Acoustic comfort is an essential characteristic in designing spaces that support wellness, health and sustainability. In Dec. 2020, the U.S. Green Building Council awarded Anthem Technology Center a Silver certification for LEED v4 Building Design +C: Core and Shell. Certification also is in progress for LEED v4 ID+C: Commercial Interiors.
Supporting LEED v4 ID+C criteria, Rockfon's three-step approach to optimized acoustics recommends:
1. Selecting the appropriate NRC rating for ceiling panels, absorbing sound and controlling reverberation and noise.
2. Selecting the appropriate sound transmission class rating for wall and floor-to-ceiling assemblies, preventing noise transfer between rooms using full-height walls.
3. Selecting the proper background sound levels, masking annoying or distracting noise.
Along with acoustic performance, Rockfon's ceiling systems support sustainability by maximizing the ample Atlanta sunshine radiating through the floor-to-ceiling windows with views overlooking the city. Rockfon Sonar panels' white surface reflects up to 85 percent of light, extending the daylight more deeply into the office's core. Relying on more natural light reduces the building's electrical and HVAC loads, energy use, and the associated emissions and costs.
Supplementing Anthem Technology Center's natural lighting, Rockfon worked closely with the ceiling design and installation team to accommodate 220 LED light fixtures. These continuous flush-mounted, linear fixtures ranged in length from 4 to 26 feet.

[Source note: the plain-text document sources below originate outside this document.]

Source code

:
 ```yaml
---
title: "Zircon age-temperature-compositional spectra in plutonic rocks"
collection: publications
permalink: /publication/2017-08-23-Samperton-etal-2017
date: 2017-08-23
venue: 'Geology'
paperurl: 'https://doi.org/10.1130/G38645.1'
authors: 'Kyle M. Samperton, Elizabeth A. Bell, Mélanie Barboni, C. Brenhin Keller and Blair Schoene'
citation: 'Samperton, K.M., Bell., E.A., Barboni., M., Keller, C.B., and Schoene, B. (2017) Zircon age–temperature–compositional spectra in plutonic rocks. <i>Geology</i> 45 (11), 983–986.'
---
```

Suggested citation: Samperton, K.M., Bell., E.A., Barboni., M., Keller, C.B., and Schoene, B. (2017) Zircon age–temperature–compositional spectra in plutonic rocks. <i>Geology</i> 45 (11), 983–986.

The ceilings conceal the electrical, security and air exchange systems. Contributing to healthy indoor air quality and LEED criteria, Rockfon's acoustic stone wool ceiling panels are GREENGUARD Gold certification for low-VOC emission. Both the panels and the metal suspension system are manufactured with recycled content and are inherently resistant to mold, mildew or other potentially harmful microorganisms. Easy to clean and maintain, Rockfon's stone wool ceiling panels have a 30-year limited warranty.
The new Anthem Technology Center replaced a 1970s two-story building. A groundbreaking event was held in Feb. 2018 and the project was completed as scheduled in Spring of 2020. Total construction costs were estimated at $150 million.
"The vision for the Anthem Technology Center is the product of a successfully coordinated effort of client aspiration, entrepreneurial spirit, design inspiration and contractor pragmatism," says Pierluca Maffey, OAR, Int. Associate AIA, former principal and vice president of design at Portman Architects.